18 Hierarchical Clustering

Settling In

Sit wherever you want!
Prepare to take notes (find the QMD for today in the usual spot)
Catch up on any announcements you’ve missed on Slack
Fill out the Group Assignment Feedback Survey (Moodle > Surveys)
- Please be specific when specifying who you want to work with for the next group assignment

Registration Tips

Thinking about what MSCS course to take next semester? Consider the following:

Interested in working with data (eg wrangling, plotting, data acquisition, advanced data processing)? Try:
- COMP/STAT 112 (Intro to Data Science)
- COMP/STAT 212 (Intermediate Data Science)
Interested in data and society? Apply to be part of this pilot class:
- STAT 202 (2-credit Data and Society)
Interested in developing a mathematical foundation for better/deeper understanding of statistical methodology? Try:
- MATH/STAT 354 (Probability)
- STAT 452 (Correlated Data)
Interested in learning some computing techniques that are fundamental to data science? Try:
- COMP 123 (Core Concepts in Comp Sci)
- COMP 127 (Object-Oriented Programming and Abstraction)

NOTE: all of the highlighted courses above require permission of instructor to register. Fill out the corresponding interest form by April 16th if you’re interested in taking any of these courses: https://www.macalester.edu/mscs/mscs-course-waitlists/

Learning Goals

Clearly describe / implement by hand the hierarchical clustering algorithm
Compare and contrast k-means and hierarchical clustering in their outputs and algorithms
Interpret cuts of the dendrogram for single and complete linkage
Describe the rationale for how clustering algorithms work in terms of within-cluster variation
Describe the tradeoff of more vs. less clusters in terms of interpretability
Implement strategies for interpreting / contextualizing the clusters

Notes: Unsupervised Learning

Context

GOALS

Suppose we have a set of feature variables \((x_1,x_2,...,x_k)\) but NO outcome variable \(y\).
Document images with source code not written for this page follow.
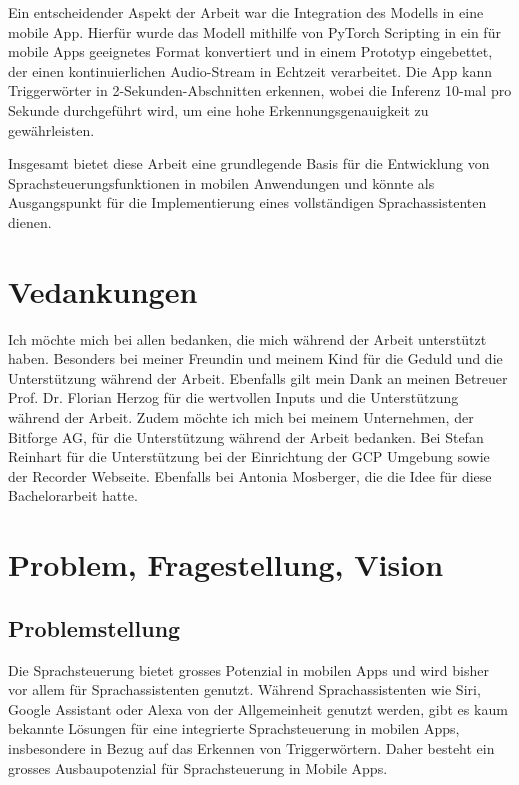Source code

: \documentclass[11pt,a4paper]{article}
\begin{document}
\noindent \newline
Ein entscheidender Aspekt der Arbeit war die Integration des Modells in eine mobile App. Hierfür wurde 
das Modell mithilfe von PyTorch Scripting in ein für mobile Apps geeignetes Format konvertiert und 
in einem Prototyp eingebettet, der einen kontinuierlichen Audio-Stream in Echtzeit verarbeitet. Die 
App kann Triggerwörter in 2-Sekunden-Abschnitten erkennen, wobei die Inferenz 10-mal pro 
Sekunde durchgeführt wird, um eine hohe Erkennungsgenauigkeit zu gewährleisten.

\noindent \newline
Insgesamt bietet diese Arbeit eine grundlegende Basis für die Entwicklung von 
Sprachsteuerungsfunktionen in mobilen Anwendungen und könnte als Ausgangspunkt für die Implementierung eines vollständigen Sprachassistenten dienen.


\section*{Vedankungen}
Ich möchte mich bei allen bedanken, die mich während der Arbeit unterstützt haben. Besonders bei 
meiner Freundin und meinem Kind für die Geduld und die Unterstützung während der Arbeit. Ebenfalls 
gilt mein Dank an meinen Betreuer Prof. Dr. Florian Herzog für die wertvollen Inputs und die 
Unterstützung während der Arbeit. Zudem möchte ich mich bei meinem Unternehmen, der Bitforge AG, 
für die Unterstützung während der Arbeit bedanken. Bei Stefan Reinhart für die Unterstützung bei 
der Einrichtung der GCP Umgebung sowie der Recorder Webseite. Ebenfalls bei Antonia 
Mosberger, die die Idee für diese Bachelorarbeit hatte.


\newpage
{}
\tableofcontents
{}
\newpage


\newpage \section{Problem, Fragestellung, Vision}
\subsection{Problemstellung}
Die Sprachsteuerung bietet grosses Potenzial in mobilen Apps und wird bisher vor allem für 
Sprachassistenten genutzt. Während Sprachassistenten wie Siri, Google Assistant oder Alexa 
von der Allgemeinheit genutzt werden, gibt es kaum bekannte Lösungen für eine integrierte 
Sprachsteuerung in mobilen Apps, insbesondere in Bezug auf das Erkennen von Triggerwörtern. Daher 
besteht ein grosses Ausbaupotenzial für 
Sprachsteuerung in Mobile Apps. 
\end{document}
Instead of our goal being to predict/classify/explain \(y\), we might simply want to…

Examine the structure of our data.
Utilize this examination as a jumping off point for further analysis.

Unsupervised Methods

Cluster Analysis (Unit 6):

Focus: Structure among the rows, i.e. individual cases or data points.
Goal: Identify and examine clusters or distinct groups of cases with respect to their features x.
Methods: hierarchical clustering & K-means clustering

Dimension Reduction (Unit 7):

Focus: Structure among the columns, i.e. features x.
Goal: Combine groups of correlated features x into a smaller set of uncorrelated features which preserve the majority of information in the data. (We’ll discuss the motivation later!)
Methods: Principal components

Examples

Remember this from the first day of class?

For more examples, check out the Unit 6 Motivating Question page here.

Notes: Hierarchical Cluster Analysis

Let’s recap the main ideas from the videos you watched before class today.

Goal

Create a hierarchy of clusters where clusters consist of similar data points.

Algorithm

Suppose we have a set of p feature variables (\(x_1, x_2,..., x_p\)) on each of n data points. Each data point starts as a leaf.

Compute the Euclidean distance between all pairs of data points with respect to x.
Fuse the 2 closest data points into a single cluster or branch.
Continue to fuse the 2 closest clusters until all cases are in 1 cluster.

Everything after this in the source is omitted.